One harvesting method overlooked is what I call 'screen scraping,' where spammers use commercial software to scan Web sites for e-mail addresses in their rendered or on-screen format. The simple solution I've found to render the commercial software useless is to insert spaces on both sides of the @ symbol of the e-mail address that appears on screen. Since spaces are illegal characters in e-mail addresses, the software skips right over the addresses. Now you have two layers of protection!
The third form of e-mail address harvesting from Web sites is by humans --where someone actually visits the site and copies down the e-mail addresses. I'm sure this is less common with pro-spammers, but it does exist. I have a deterrent for that as well.
First, go to our corporate Web page with your Internet Explorer browser.
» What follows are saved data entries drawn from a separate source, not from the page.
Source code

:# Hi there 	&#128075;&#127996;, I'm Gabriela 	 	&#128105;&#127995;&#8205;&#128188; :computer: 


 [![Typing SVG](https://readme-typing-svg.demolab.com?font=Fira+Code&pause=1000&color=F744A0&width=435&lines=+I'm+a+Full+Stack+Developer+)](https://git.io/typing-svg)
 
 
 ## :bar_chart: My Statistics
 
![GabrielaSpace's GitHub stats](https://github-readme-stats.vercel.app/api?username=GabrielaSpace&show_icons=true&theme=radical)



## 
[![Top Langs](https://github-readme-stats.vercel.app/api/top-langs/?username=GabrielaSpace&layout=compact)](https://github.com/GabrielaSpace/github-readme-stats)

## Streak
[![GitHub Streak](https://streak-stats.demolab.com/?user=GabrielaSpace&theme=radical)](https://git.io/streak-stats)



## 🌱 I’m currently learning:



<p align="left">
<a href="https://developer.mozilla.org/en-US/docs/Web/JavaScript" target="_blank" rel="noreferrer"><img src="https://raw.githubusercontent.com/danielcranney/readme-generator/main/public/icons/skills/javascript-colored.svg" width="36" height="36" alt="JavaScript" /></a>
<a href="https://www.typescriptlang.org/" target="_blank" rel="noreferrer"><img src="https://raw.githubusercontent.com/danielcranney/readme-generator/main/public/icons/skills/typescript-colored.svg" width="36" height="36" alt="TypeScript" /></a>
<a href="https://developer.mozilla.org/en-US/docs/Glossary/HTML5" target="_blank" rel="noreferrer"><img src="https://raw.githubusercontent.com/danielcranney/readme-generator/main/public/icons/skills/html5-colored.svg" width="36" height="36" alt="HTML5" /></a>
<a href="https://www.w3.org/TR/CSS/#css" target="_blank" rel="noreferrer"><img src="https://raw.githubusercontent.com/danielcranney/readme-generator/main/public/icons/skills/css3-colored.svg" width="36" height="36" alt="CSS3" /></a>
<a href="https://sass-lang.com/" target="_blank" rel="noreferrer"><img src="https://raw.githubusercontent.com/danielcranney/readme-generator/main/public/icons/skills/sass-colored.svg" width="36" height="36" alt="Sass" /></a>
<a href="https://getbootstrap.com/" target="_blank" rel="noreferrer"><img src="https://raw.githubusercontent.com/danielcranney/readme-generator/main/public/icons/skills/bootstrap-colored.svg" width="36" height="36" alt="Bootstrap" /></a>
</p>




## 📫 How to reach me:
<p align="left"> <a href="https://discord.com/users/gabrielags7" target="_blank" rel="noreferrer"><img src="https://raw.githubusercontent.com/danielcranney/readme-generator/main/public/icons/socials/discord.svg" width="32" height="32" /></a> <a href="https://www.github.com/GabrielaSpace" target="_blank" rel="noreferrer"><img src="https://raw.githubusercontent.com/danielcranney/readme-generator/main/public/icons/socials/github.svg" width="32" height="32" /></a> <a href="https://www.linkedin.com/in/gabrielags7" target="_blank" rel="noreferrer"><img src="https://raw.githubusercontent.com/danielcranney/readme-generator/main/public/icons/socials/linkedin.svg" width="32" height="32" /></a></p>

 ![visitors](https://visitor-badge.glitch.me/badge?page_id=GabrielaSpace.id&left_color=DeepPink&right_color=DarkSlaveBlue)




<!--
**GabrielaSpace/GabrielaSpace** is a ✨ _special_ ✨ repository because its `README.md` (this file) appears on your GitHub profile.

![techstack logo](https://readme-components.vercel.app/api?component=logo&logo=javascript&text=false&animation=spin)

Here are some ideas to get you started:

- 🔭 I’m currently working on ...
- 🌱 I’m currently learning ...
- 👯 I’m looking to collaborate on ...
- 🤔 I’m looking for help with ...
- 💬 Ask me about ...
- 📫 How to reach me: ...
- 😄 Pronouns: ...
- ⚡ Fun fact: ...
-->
Highlight some names and e-mail addresses to copy and paste them. Did it work? They should have disappeared. Don't worry, you didn't screw up my Web site; just refresh and they'll come back. It freaks people out! I like getting an e-mail or phone call from a stranger that says, "Uh, I think I just deleted stuff off your Web site." Of course my response is, "Why are you trying to bulk copy e-mail addresses from my Web site?"
The trick isn't really protection, it's more of a deterrent based on the user's skill level. It only works with Internet Explorer browsers. Just add onMouseUp="document.selection.clear()" to the <body> tag of the Web page.
If you use Edit Menu -> Select All -> Edit -> Copy, you can save that clipboard data to a plain text file and work from it.